Duiker poked his torch into a few nooks and crannies on the factory floor, made a quick inspection of the reception room, barely glanced at the manager’s office, the assistant manager’s office, the canteen, the storeroom, the display room; and then he wandered into the locker-room where he spent some considerable time.
His torch batteries were almost flat when he emerged, groggily, from that body-cloth smelling place and made his way back to the guardroom, the only area in the entire complex where an electric light shone. It was 3 a.m., time to phone head office. He dialed the numbers.
“Yes?”
“Er... hullo. Berry here.”
“Yes?”
“Everything’s fine this end.”
“Settee’s comfortable, eh?”
“Pardon?”
“Having a nice cuppa tea, are you? Good snooze? Settee comfortable enough for you?”

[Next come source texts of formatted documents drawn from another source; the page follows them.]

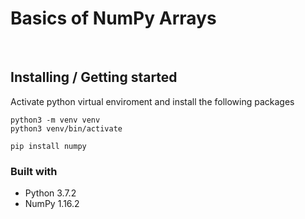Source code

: # Basics of NumPy Arrays
&nbsp;

## Installing / Getting started
Activate python virtual enviroment and install the following packages 
```
python3 -m venv venv
python3 venv/bin/activate 
```
```
pip install numpy
```

### Built with 
- Python 3.7.2
- NumPy 1.16.2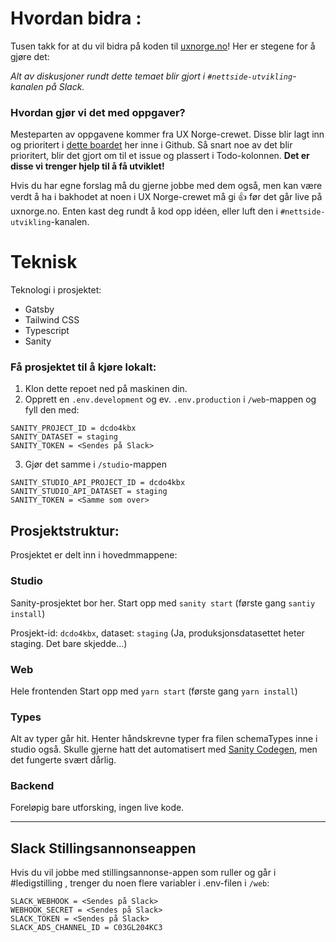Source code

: # Hvordan bidra :
Tusen takk for at du vil bidra på koden til [uxnorge.no](https://uxnorge.no)! Her er stegene for å gjøre det:

*Alt av diskusjoner rundt dette temaet blir gjort i `#nettside-utvikling`-kanalen på Slack.*
### Hvordan gjør vi det med oppgaver?
Mesteparten av oppgavene kommer fra UX Norge-crewet. Disse blir lagt inn og prioritert i [dette boardet](https://github.com/orgs/UX-Norge/projects/1) her inne i Github. Så snart noe av det blir prioritert, blir det gjort om til et issue og plassert i Todo-kolonnen. **Det er disse vi trenger hjelp til å få utviklet!**

Hvis du har egne forslag må du gjerne jobbe med dem også, men kan være verdt å ha i bakhodet at noen i UX Norge-crewet må gi 👍 før det går live på uxnorge.no. Enten kast deg rundt å kod opp idéen, eller luft den i `#nettside-utvikling`-kanalen.


# Teknisk

Teknologi i prosjektet:
-   Gatsby
-   Tailwind CSS
-   Typescript
-   Sanity

### Få prosjektet til å kjøre lokalt:
1. Klon dette repoet ned på maskinen din.
2. Opprett en `.env.development` og ev. `.env.production` i `/web`-mappen og fyll den med:
```
SANITY_PROJECT_ID = dcdo4kbx
SANITY_DATASET = staging
SANITY_TOKEN = <Sendes på Slack>
```
3. Gjør det samme i `/studio`-mappen
```
SANITY_STUDIO_API_PROJECT_ID = dcdo4kbx
SANITY_STUDIO_API_DATASET = staging
SANITY_TOKEN = <Samme som over>
```

## Prosjektstruktur:
Prosjektet er delt inn i hovedmmappene:

### Studio
Sanity-prosjektet bor her. Start opp med `sanity start` (første gang `santiy install`)

Prosjekt-id: `dcdo4kbx`, dataset: `staging` (Ja, produksjonsdatasettet heter staging. Det bare skjedde...)

### Web
Hele frontenden Start opp med `yarn start` (første gang `yarn install`)

### Types
Alt av typer går hit. Henter håndskrevne typer fra filen schemaTypes inne i studio også. Skulle gjerne hatt det automatisert med [Sanity Codegen](https://www.sanity.io/plugins/sanity-codegen), men det fungerte svært dårlig.

### Backend
Foreløpig bare utforsking, ingen live kode.

---
## Slack Stillingsannonseappen
Hvis du vil jobbe med stillingsannonse-appen som ruller og går i #ledigstilling , trenger du noen flere variabler i .env-filen i `/web`:
```
SLACK_WEBHOOK = <Sendes på Slack>
WEBHOOK_SECRET = <Sendes på Slack>
SLACK_TOKEN = <Sendes på Slack>
SLACK_ADS_CHANNEL_ID = C03GL204KC3
```
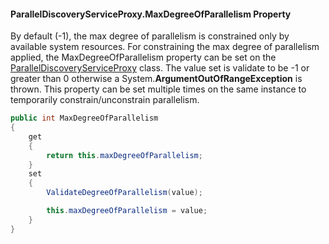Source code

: #### ParallelDiscoveryServiceProxy.MaxDegreeOfParallelism Property

By default (-1), the max degree of parallelism is constrained only by available system resources.  For constraining the max degree of parallelism applied, the MaxDegreeOfParallelism property can be set on the [ParallelDiscoveryServiceProxy](ParallelDiscoveryServiceProxy-Class) class.  The value set is validate to be -1 or greater than 0 otherwise a System.**ArgumentOutOfRangeException** is thrown.  This property can be set multiple times on the same instance to temporarily constrain/unconstrain parallelism.  

```c#
public int MaxDegreeOfParallelism
{
    get
    {
        return this.maxDegreeOfParallelism;
    }
    set
    {
        ValidateDegreeOfParallelism(value);

        this.maxDegreeOfParallelism = value;
    }
}
```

Duiker sighed. It was the same rigmarole every time he phoned. “I’ve just got back from a patrol of the entire premises, and everything is all right.”
“Cooker to your liking?”
“I...”
“Hot water on tap. Electric kettle. Sorry we can’t offer you room service. Enjoy your holiday.”
The line went dead. Duiker shrugged and replaced his handset. English humour, he supposed. Sarcastic buggers. He thought back to the last time he’d been in England, a good few years ago... stayed with Aunty Frances most of the time... Shropshire... must look her up one of these days... dilly old bat. He sighed for a second time, then he set his alarm for 3.55 a.m., and settled down on the settee for a snooze. In an hour’s time she’ll arrive to make us both a nice cup of tea before she cleans the reception room and the offices.
Duiker thought back to his first night at the Alperton factory. A total stranger, and very self-conscious in his ill-fitting uniform, he had been grateful to Mr Charalambides who, after testing Duiker’s Turkish, his Greek, his Armenian, his Italian, his French, and his Spanish, had welcomed him in heavily accented but fluent English. It was he who had shown Duiker round the factory which was virtually deserted when he came on duty at 7 p.m.; it was he who explained Duiker’s simple duties to him, provided him with a torch but no weapon (much to Duiker’s relief); it was he who had warned Duiker to expect a charlady to arrive at 4 a.m. promptly, and had misguided him, by means of a devious wink, into fantasizing all night long, on the settee and off the settee, about his encounter with a Cinderella-like char dressed in rags and covered in ashes, but young and consumptively beautiful.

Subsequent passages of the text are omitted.